Saved data entries:

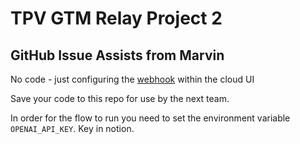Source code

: # TPV GTM Relay Project 2

## GitHub Issue Assists from Marvin
No code - just configuring the [webhook](https://app.prefect.cloud/account/9b649228-0419-40e1-9e0d-44954b5c0ab6/workspace/c8988275-05ab-484a-bb53-8f5435064e7b/webhooks) within the cloud UI

Save your code to this repo for use by the next team. 


In order for the flow to run you need to set the environment variable `OPENAI_API_KEY`. Key in notion.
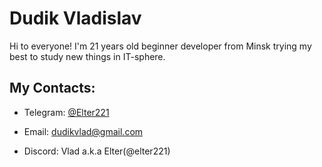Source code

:# Dudik Vladislav

Hi to everyone! I'm 21 years old beginner developer from Minsk trying my best to study new things in IT-sphere.

## My Contacts:

- Telegram: [@Elter221](https://t.me/Elter221)

- Email: [dudikvlad@gmail.com](mailto:dudikvlad@gmail.com)

- Discord: Vlad a.k.a Elter(@elter221)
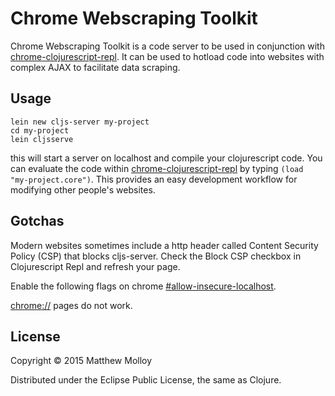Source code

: # Chrome Webscraping Toolkit

Chrome Webscraping Toolkit is a code server to be used in conjunction with [chrome-clojurescript-repl](https://github.com/whamtet/chrome-clojurescript-repl).  It can be used to hotload code into websites with complex AJAX to facilitate data scraping.

## Usage

    lein new cljs-server my-project
    cd my-project
    lein cljsserve

this will start a server on localhost and compile your clojurescript code.  You can evaluate the code within [chrome-clojurescript-repl](https://github.com/whamtet/chrome-clojurescript-repl) by typing `(load "my-project.core")`.  This provides an easy development workflow for modifying other people's websites.

## Gotchas

Modern websites sometimes include a http header called Content Security Policy (CSP) that blocks cljs-server.  Check the Block CSP checkbox in Clojurescript Repl and refresh your page.

Enable the following flags on chrome [#allow-insecure-localhost](chrome://flags/#allow-insecure-localhost).

[chrome://](chrome://) pages do not work.


## License

Copyright © 2015 Matthew Molloy

Distributed under the Eclipse Public License, the same as Clojure.

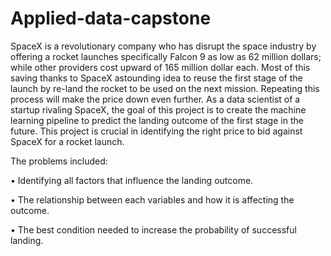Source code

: # Applied-data-capstone
SpaceX is a revolutionary company who has disrupt the space industry by offering a rocket 
launches specifically Falcon 9 as low as 62 million dollars; while other providers cost upward of 
165 million dollar each. Most of this saving thanks to SpaceX astounding idea to reuse the first 
stage of the launch by re-land the rocket to be used on the next mission. Repeating this 
process will make the price down even further. As a data scientist of a startup rivaling SpaceX, 
the goal of this project is to create the machine learning pipeline to predict the landing 
outcome of the first stage in the future. This project is crucial in identifying the right price to 
bid against SpaceX for a rocket launch. 

The problems included: 

• Identifying all factors that influence the landing outcome.

• The relationship between each variables and how it is affecting the outcome. 

• The best condition needed to increase the probability of successful landing.
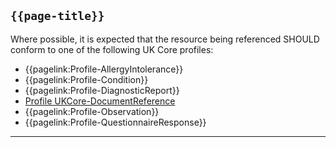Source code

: ## <code>{{page-title}}</code>

Where possible, it is expected that the resource being referenced SHOULD conform to one of the following UK Core profiles:

- {{pagelink:Profile-AllergyIntolerance}}
- {{pagelink:Profile-Condition}}
- {{pagelink:Profile-DiagnosticReport}}
- <a href="https://simplifier.net/guide/UKCoreImplementationGuideAssetsinDevelopment/Home/ProfilesandExtensions/ProfileUKCore-DocumentReference?version=current" target="_blank" class="external">Profile UKCore-DocumentReference</a>
- {{pagelink:Profile-Observation}}
- {{pagelink:Profile-QuestionnaireResponse}}

---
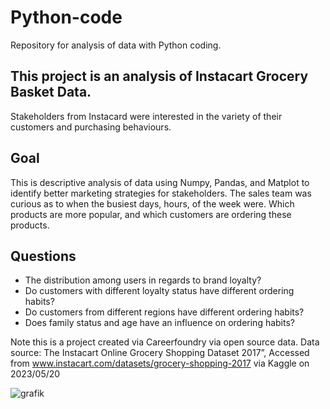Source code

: # Python-code
Repository for analysis of data with Python coding.

## This project is an analysis of Instacart Grocery Basket Data. 


Stakeholders from Instacard were interested in the variety of their customers and purchasing behaviours.
## Goal
This is descriptive analysis of data using Numpy, Pandas, and Matplot to identify better marketing strategies for stakeholders.
The sales team was curious as to when the busiest days, hours, of the week were.
Which products are more popular, and which customers are ordering these products.
## Questions
* The distribution among users in regards to brand loyalty?
* Do customers with different loyalty status have different ordering habits?
* Do customers from different regions have different ordering habits?
* Does family status and age have an influence on ordering habits?

Note this is a project created via Careerfoundry via open source data.
Data source: The Instacart Online Grocery Shopping
Dataset 2017”, Accessed from www.instacart.com/datasets/grocery-shopping-2017
via Kaggle on 2023/05/20

![grafik](https://github.com/WhiteShark911/Python-code/assets/121133689/64018f86-7263-4b5e-9111-3f9c41d20bd2)
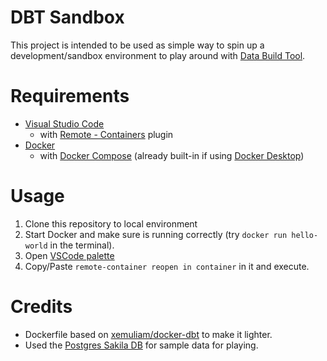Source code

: # DBT Sandbox

This project is intended to be used as simple way to spin up a development/sandbox environment to play around with [Data Build Tool](https://www.getdbt.com/).

# Requirements
- [Visual Studio Code](https://code.visualstudio.com/)
    - with [Remote - Containers](https://marketplace.visualstudio.com/items?itemName=ms-vscode-remote.remote-containers) plugin
- [Docker](https://www.docker.com/)
    - with [Docker Compose](https://docs.docker.com/compose/) (already built-in if using [Docker Desktop](https://docs.docker.com/desktop/))

# Usage
1. Clone this repository to local environment
2. Start Docker and make sure is running correctly (try `docker run hello-world` in the terminal).
3. Open [VSCode palette](https://code.visualstudio.com/docs/getstarted/userinterface#_command-palette)
4. Copy/Paste `remote-container reopen in container` in it and execute.

# Credits
- Dockerfile based on [xemuliam/docker-dbt](https://github.com/xemuliam/docker-dbt) to make it lighter.
- Used the [Postgres Sakila DB](https://github.com/jOOQ/sakila) for sample data for playing.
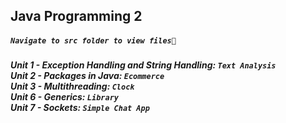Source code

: <h2>Java Programming 2</h1> 

##### `Navigate to src folder to view files💫`
***Unit 1 - Exception Handling and String Handling: `Text Analysis`*** <br/>
***Unit 2 - Packages in Java: `Ecommerce`*** <br/>
***Unit 3 - Multithreading: `Clock`*** <br/>
***Unit 6 - Generics: `Library`*** <br/>
***Unit 7 - Sockets: `Simple Chat App`*** <br/>


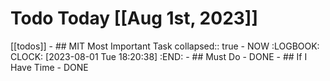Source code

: # Todo Today [[Aug 1st, 2023]]
[[todos]]
	- ## MIT Most Important Task
	  collapsed:: true
		- NOW
		  :LOGBOOK:
		  CLOCK: [2023-08-01 Tue 18:20:38]
		  :END:
	- ## Must Do
		- DONE
	- ## If I Have Time
		- DONE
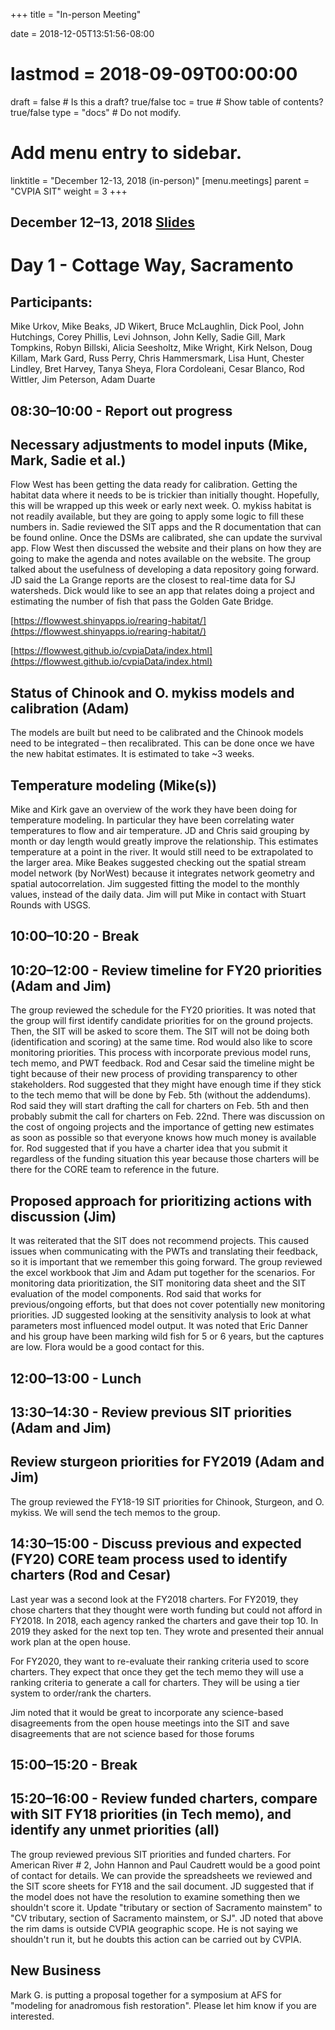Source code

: +++
title = "In-person Meeting"

date = 2018-12-05T13:51:56-08:00
# lastmod = 2018-09-09T00:00:00

draft = false  # Is this a draft? true/false
toc = true  # Show table of contents? true/false
type = "docs"  # Do not modify.

# Add menu entry to sidebar.
linktitle = "December 12-13, 2018 (in-person)"
[menu.meetings]
  parent = "CVPIA SIT"
  weight = 3
+++

## December 12–13, 2018 [Slides](https://s3-us-west-2.amazonaws.com/cvpia-meeting-slides/SIT+December+2018.pdf)

# Day 1 - Cottage Way, Sacramento

## Participants:
Mike Urkov, Mike Beaks, JD Wikert, Bruce McLaughlin, Dick Pool, John Hutchings, Corey Phillis, Levi Johnson, John Kelly, Sadie Gill, Mark Tompkins, Robyn Billski, Alicia Seesholtz, Mike Wright, Kirk Nelson, Doug Killam, Mark Gard, Russ Perry, Chris Hammersmark, Lisa Hunt, Chester Lindley, Bret Harvey, Tanya Sheya, Flora Cordoleani, Cesar Blanco, Rod Wittler, Jim Peterson, Adam Duarte

## 08:30–10:00  -   Report out progress

## Necessary adjustments to model inputs (Mike, Mark, Sadie et al.)

Flow West has been getting the data ready for calibration. Getting the habitat data where it needs to be is trickier than initially thought. Hopefully, this will be wrapped up this week or early next week. O. mykiss habitat is not readily available, but they are going to apply some logic to fill these numbers in. Sadie reviewed the SIT apps and the R documentation that can be found online. Once the DSMs are calibrated, she can update the survival app. Flow West then discussed the website and their plans on how they are going to make the agenda and notes available on the website. The group talked about the usefulness of developing a data repository going forward. JD said the La Grange reports are the closest to real-time data for SJ watersheds. Dick would like to see an app that relates doing a project and estimating the number of fish that pass the Golden Gate Bridge.

[https://flowwest.shinyapps.io/rearing-habitat/](https://flowwest.shinyapps.io/rearing-habitat/)

[https://flowwest.github.io/cvpiaData/index.html](https://flowwest.github.io/cvpiaData/index.html)

## Status of Chinook and O. mykiss models and calibration (Adam)

The models are built but need to be calibrated and the Chinook models need to be integrated – then recalibrated. This can be done once we have the new habitat estimates. It is estimated to take ~3 weeks.

## Temperature modeling (Mike(s)) 

Mike and Kirk gave an overview of the work they have been doing for temperature modeling. In particular they have been correlating water temperatures to flow and air temperature. JD and Chris said grouping by month or day length would greatly improve the relationship. This estimates temperature at a point in the river. It would still need to be extrapolated to the larger area. Mike Beakes suggested checking out the spatial stream model network (by NorWest) because it integrates network geometry and spatial autocorrelation. Jim suggested fitting the model to the monthly values, instead of the daily data. Jim will put Mike in contact with Stuart Rounds with USGS.

## 10:00–10:20    -    Break

## 10:20–12:00   -     Review timeline for FY20 priorities (Adam and Jim)

The group reviewed the schedule for the FY20 priorities. It was noted that the group will first identify candidate priorities for on the ground projects. Then, the SIT will be asked to score them. The SIT will not be doing both (identification and scoring) at the same time. Rod would also like to score monitoring priorities. This process with incorporate previous model runs, tech memo, and PWT feedback. Rod and Cesar said the timeline might be tight because of their new process of providing transparency to other stakeholders. Rod suggested that they might have enough time if they stick to the tech memo that will be done by Feb. 5th (without the addendums). Rod said they will start drafting the call for charters on Feb. 5th and then probably submit the call for charters on Feb. 22nd. There was discussion on the cost of ongoing projects and the importance of getting new estimates as soon as possible so that everyone knows how much money is available for. Rod suggested that if you have a charter idea that you submit it regardless of the funding situation this year because those charters will be there for the CORE team to reference in the future.

## Proposed approach for prioritizing actions with discussion (Jim)

It was reiterated that the SIT does not recommend projects. This caused issues when communicating with the PWTs and translating their feedback, so it is important that we remember this going forward. The group reviewed the excel workbook that Jim and Adam put together for the scenarios. For monitoring data prioritization, the SIT monitoring data sheet and the SIT evaluation of the model components. Rod said that works for previous/ongoing efforts, but that does not cover potentially new monitoring priorities. JD suggested looking at the sensitivity analysis to look at what parameters most influenced model output. It was noted that Eric Danner and his group have been marking wild fish for 5 or 6 years, but the captures are low. Flora would be a good contact for this.

## 12:00–13:00   -     Lunch

## 13:30–14:30    -    Review previous SIT priorities (Adam and Jim)

## Review sturgeon priorities for FY2019 (Adam and Jim)

The group reviewed the FY18-19 SIT priorities for Chinook, Sturgeon, and O. mykiss. We will send the tech memos to the group.

## 14:30–15:00    -    Discuss previous and expected (FY20) CORE team process used to identify charters (Rod and Cesar)

Last year was a second look at the FY2018 charters. For FY2019, they chose charters that they thought were worth funding but could not afford in FY2018. In 2018, each agency ranked the charters and gave their top 10. In 2019 they asked for the next top ten. They wrote and presented their annual work plan at the open house.

For FY2020, they want to re-evaluate their ranking criteria used to score charters. They expect that once they get the tech memo they will use a ranking criteria to generate a call for charters. They will be using a tier system to order/rank the charters.

Jim noted that it would be great to incorporate any science-based disagreements from the open house meetings into the SIT and save disagreements that are not science based for those forums

## 15:00–15:20  -      Break

## 15:20–16:00   -     Review funded charters, compare with SIT FY18 priorities (in Tech memo), and identify any unmet priorities (all)

The group reviewed previous SIT priorities and funded charters. For American River # 2, John Hannon and Paul Caudrett would be a good point of contact for details. We can provide the spreadsheets we reviewed and the SIT score sheets for FY18 and the sail document. JD suggested that if the model does not have the resolution to examine something then we shouldn&#39;t score it. Update &quot;tributary or section of Sacramento mainstem&quot; to &quot;CV tributary, section of Sacramento mainstem, or SJ&quot;. JD noted that above the rim dams is outside CVPIA geographic scope. He is not saying we shouldn&#39;t run it, but he doubts this action can be carried out by CVPIA.

## New Business 

Mark G. is putting a proposal together for a symposium at AFS for &quot;modeling for anadromous fish restoration&quot;.  Please let him know if you are interested.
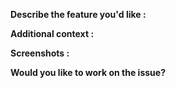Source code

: **Describe the feature you'd like :** <br>

<!-- A clear and concise description of what you want to happen.-->

**Additional context :** <br>

<!-- Add any other context about the problem here.-->

**Screenshots :** <br>

<!--Where-ever possible add a screenshot of the issue.-->

**Would you like to work on the issue?** <br>

<!--Let us know if this issue should be assigned to you or tell us who you think could help to solve this issue.-->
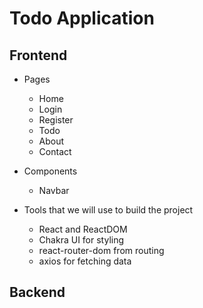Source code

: # Todo Application

## Frontend

- Pages

  - Home
  - Login
  - Register
  - Todo
  - About
  - Contact

- Components

  - Navbar

- Tools that we will use to build the project
  - React and ReactDOM
  - Chakra UI for styling
  - react-router-dom from routing
  - axios for fetching data

## Backend
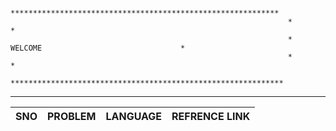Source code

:                                       

                                                                  ************************************************************
                                                                  *                                                           *
                                                                  *                     WELCOME                               *
                                                                  *                                                           *
                                                                  *************************************************************                                                                

*********************************************************************************************************************************************************************************************


|   SNO     | 	PROBLEM		 |   LANGUAGE     | REFRENCE LINK |     
| --------- | 	------- 	 |   ---------    |   -------     |      


    

    


    

    
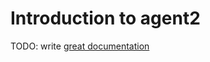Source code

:# Introduction to agent2

TODO: write [great documentation](http://jacobian.org/writing/what-to-write/)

◆ Your instructions: Please write out exactly, and only, the lines from the beginning of the entries through the line containing "# Chrome Webscraping Toolkit", including both and skipping all pictures.

◆ Result for this task:
Source code

: # TPV GTM Relay Project 2

## GitHub Issue Assists from Marvin
No code - just configuring the [webhook](https://app.prefect.cloud/account/9b649228-0419-40e1-9e0d-44954b5c0ab6/workspace/c8988275-05ab-484a-bb53-8f5435064e7b/webhooks) within the cloud UI

Save your code to this repo for use by the next team. 


In order for the flow to run you need to set the environment variable `OPENAI_API_KEY`. Key in notion.
Source code

:# Dudik Vladislav

Hi to everyone! I'm 21 years old beginner developer from Minsk trying my best to study new things in IT-sphere.

## My Contacts:

- Telegram: [@Elter221](https://t.me/Elter221)

- Email: [dudikvlad@gmail.com](mailto:dudikvlad@gmail.com)

- Discord: Vlad a.k.a Elter(@elter221)
Source code

: # Chrome Webscraping Toolkit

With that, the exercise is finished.